● **Exercise goal**
Leaving out any pictures, print the entries that follow exactly as they stand.

● **Available data**
-------
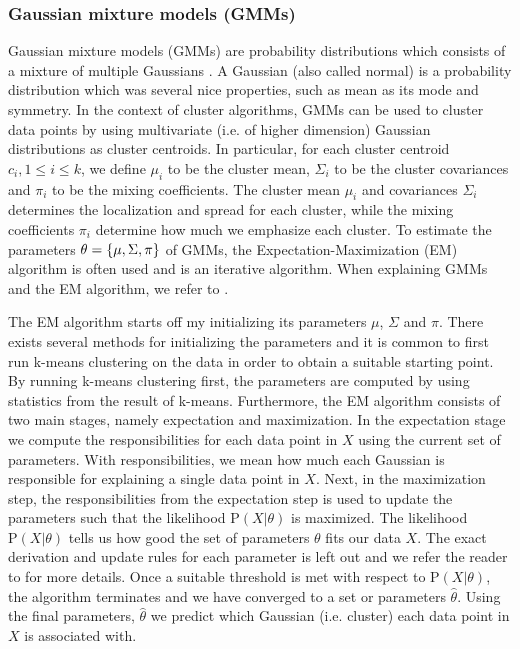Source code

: \subsubsection{Gaussian mixture models (GMMs)}
\label{sec:gmm-clustering}
Gaussian mixture models (GMMs) are probability distributions which consists of a mixture of multiple Gaussians \cite[Section 9.2]{bishop2006}. A Gaussian (also called normal) is a probability distribution which was several nice properties, such as mean as its mode and symmetry. In the context of cluster algorithms, GMMs can be used to cluster data points by using multivariate (i.e. of higher dimension) Gaussian distributions as cluster centroids. In particular, for each cluster centroid $c_i, 1 \leq i \leq k$, we define $\mu_i$ to be the cluster mean, $\Sigma_i$ to be the cluster covariances and $\pi_i$ to be the mixing coefficients. The cluster mean $\mu_i$ and covariances $\Sigma_i$ determines the localization and spread for each cluster, while the mixing coefficients $\pi_i$ determine how much we emphasize each cluster. To estimate the parameters $\theta = \left\{\mu, \Sigma, \pi\right\}$ of GMMs, the Expectation-Maximization (EM) algorithm is often used and is an iterative algorithm. When explaining GMMs and the EM algorithm, we refer to \cite[Section 9.2]{bishop2006}.

The EM algorithm starts off my initializing its parameters $\mu$, $\Sigma$ and $\pi$. There exists several methods for initializing the parameters and it is common to first run k-means clustering on the data in order to obtain a suitable starting point. By running k-means clustering first, the parameters are computed by using statistics from the result of k-means. Furthermore, the EM algorithm consists of two main stages, namely expectation and maximization. In the expectation stage we compute the responsibilities for each data point in $X$ using the current set of parameters. With responsibilities, we mean how much each Gaussian is responsible for explaining a single data point in $X$. Next, in the maximization step, the responsibilities from the expectation step is used to update the parameters such that the likelihood $\text{P}(X | \theta)$ is maximized. The likelihood $\text{P}(X | \theta)$ tells us how good the set of parameters $\theta$ fits our data $X$. The exact derivation and update rules for each parameter is left out and we refer the reader to \cite[Section 9.4]{bishop2006} for more details. Once a suitable threshold is met with respect to $\text{P}(X | \theta)$, the algorithm terminates and we have converged to a set or parameters $\hat{\theta}$. Using the final parameters, $\hat{\theta}$ we predict which Gaussian (i.e. cluster) each data point in $X$ is associated with.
-------
● **Solution for this problem**
Source code

: \subsubsection{Gaussian mixture models (GMMs)}
\label{sec:gmm-clustering}
Gaussian mixture models (GMMs) are probability distributions which consists of a mixture of multiple Gaussians \cite[Section 9.2]{bishop2006}. A Gaussian (also called normal) is a probability distribution which was several nice properties, such as mean as its mode and symmetry. In the context of cluster algorithms, GMMs can be used to cluster data points by using multivariate (i.e. of higher dimension) Gaussian distributions as cluster centroids. In particular, for each cluster centroid $c_i, 1 \leq i \leq k$, we define $\mu_i$ to be the cluster mean, $\Sigma_i$ to be the cluster covariances and $\pi_i$ to be the mixing coefficients. The cluster mean $\mu_i$ and covariances $\Sigma_i$ determines the localization and spread for each cluster, while the mixing coefficients $\pi_i$ determine how much we emphasize each cluster. To estimate the parameters $\theta = \left\{\mu, \Sigma, \pi\right\}$ of GMMs, the Expectation-Maximization (EM) algorithm is often used and is an iterative algorithm. When explaining GMMs and the EM algorithm, we refer to \cite[Section 9.2]{bishop2006}.

The EM algorithm starts off my initializing its parameters $\mu$, $\Sigma$ and $\pi$. There exists several methods for initializing the parameters and it is common to first run k-means clustering on the data in order to obtain a suitable starting point. By running k-means clustering first, the parameters are computed by using statistics from the result of k-means. Furthermore, the EM algorithm consists of two main stages, namely expectation and maximization. In the expectation stage we compute the responsibilities for each data point in $X$ using the current set of parameters. With responsibilities, we mean how much each Gaussian is responsible for explaining a single data point in $X$. Next, in the maximization step, the responsibilities from the expectation step is used to update the parameters such that the likelihood $\text{P}(X | \theta)$ is maximized. The likelihood $\text{P}(X | \theta)$ tells us how good the set of parameters $\theta$ fits our data $X$. The exact derivation and update rules for each parameter is left out and we refer the reader to \cite[Section 9.4]{bishop2006} for more details. Once a suitable threshold is met with respect to $\text{P}(X | \theta)$, the algorithm terminates and we have converged to a set or parameters $\hat{\theta}$. Using the final parameters, $\hat{\theta}$ we predict which Gaussian (i.e. cluster) each data point in $X$ is associated with.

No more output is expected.